What to work on:
The entries shown here must be retyped in full, with no pictures included.

+ + + + + + +

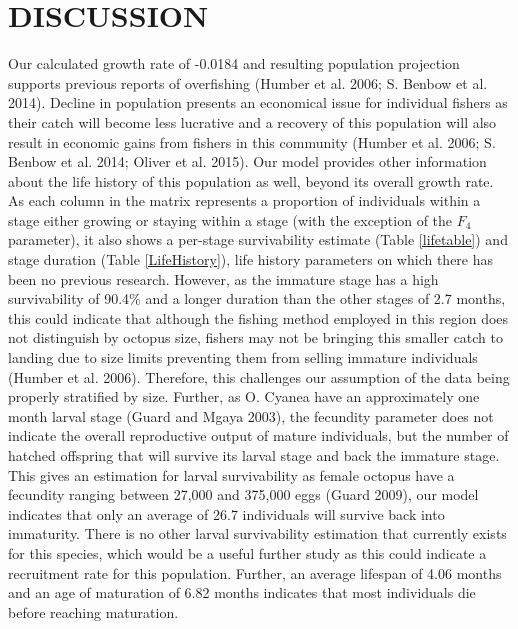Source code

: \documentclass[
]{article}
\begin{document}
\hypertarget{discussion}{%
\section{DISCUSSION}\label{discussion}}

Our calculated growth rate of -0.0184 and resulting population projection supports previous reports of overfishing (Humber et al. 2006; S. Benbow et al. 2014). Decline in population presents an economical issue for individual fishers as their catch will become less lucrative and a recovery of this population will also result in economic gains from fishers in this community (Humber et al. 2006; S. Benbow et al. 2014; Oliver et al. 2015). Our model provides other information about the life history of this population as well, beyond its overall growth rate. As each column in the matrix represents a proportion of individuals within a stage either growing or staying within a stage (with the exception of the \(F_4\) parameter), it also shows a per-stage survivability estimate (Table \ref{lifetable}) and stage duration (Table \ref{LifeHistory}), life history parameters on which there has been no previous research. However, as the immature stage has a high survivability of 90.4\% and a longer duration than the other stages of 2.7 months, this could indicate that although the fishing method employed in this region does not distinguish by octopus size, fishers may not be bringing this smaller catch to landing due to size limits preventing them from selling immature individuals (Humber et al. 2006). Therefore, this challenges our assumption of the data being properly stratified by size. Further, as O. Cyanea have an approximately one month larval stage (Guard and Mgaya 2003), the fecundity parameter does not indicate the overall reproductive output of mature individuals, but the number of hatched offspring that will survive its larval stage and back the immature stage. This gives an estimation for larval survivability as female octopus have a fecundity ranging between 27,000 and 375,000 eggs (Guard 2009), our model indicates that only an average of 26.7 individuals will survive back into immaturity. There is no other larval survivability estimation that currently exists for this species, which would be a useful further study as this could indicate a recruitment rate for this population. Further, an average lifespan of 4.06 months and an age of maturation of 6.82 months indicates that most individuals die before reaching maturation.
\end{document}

+ + + + + + +

Exercise result:
Source code

: \documentclass[
]{article}
\begin{document}
\hypertarget{discussion}{%
\section{DISCUSSION}\label{discussion}}

Our calculated growth rate of -0.0184 and resulting population projection supports previous reports of overfishing (Humber et al. 2006; S. Benbow et al. 2014). Decline in population presents an economical issue for individual fishers as their catch will become less lucrative and a recovery of this population will also result in economic gains from fishers in this community (Humber et al. 2006; S. Benbow et al. 2014; Oliver et al. 2015). Our model provides other information about the life history of this population as well, beyond its overall growth rate. As each column in the matrix represents a proportion of individuals within a stage either growing or staying within a stage (with the exception of the \(F_4\) parameter), it also shows a per-stage survivability estimate (Table \ref{lifetable}) and stage duration (Table \ref{LifeHistory}), life history parameters on which there has been no previous research. However, as the immature stage has a high survivability of 90.4\% and a longer duration than the other stages of 2.7 months, this could indicate that although the fishing method employed in this region does not distinguish by octopus size, fishers may not be bringing this smaller catch to landing due to size limits preventing them from selling immature individuals (Humber et al. 2006). Therefore, this challenges our assumption of the data being properly stratified by size. Further, as O. Cyanea have an approximately one month larval stage (Guard and Mgaya 2003), the fecundity parameter does not indicate the overall reproductive output of mature individuals, but the number of hatched offspring that will survive its larval stage and back the immature stage. This gives an estimation for larval survivability as female octopus have a fecundity ranging between 27,000 and 375,000 eggs (Guard 2009), our model indicates that only an average of 26.7 individuals will survive back into immaturity. There is no other larval survivability estimation that currently exists for this species, which would be a useful further study as this could indicate a recruitment rate for this population. Further, an average lifespan of 4.06 months and an age of maturation of 6.82 months indicates that most individuals die before reaching maturation.
\end{document}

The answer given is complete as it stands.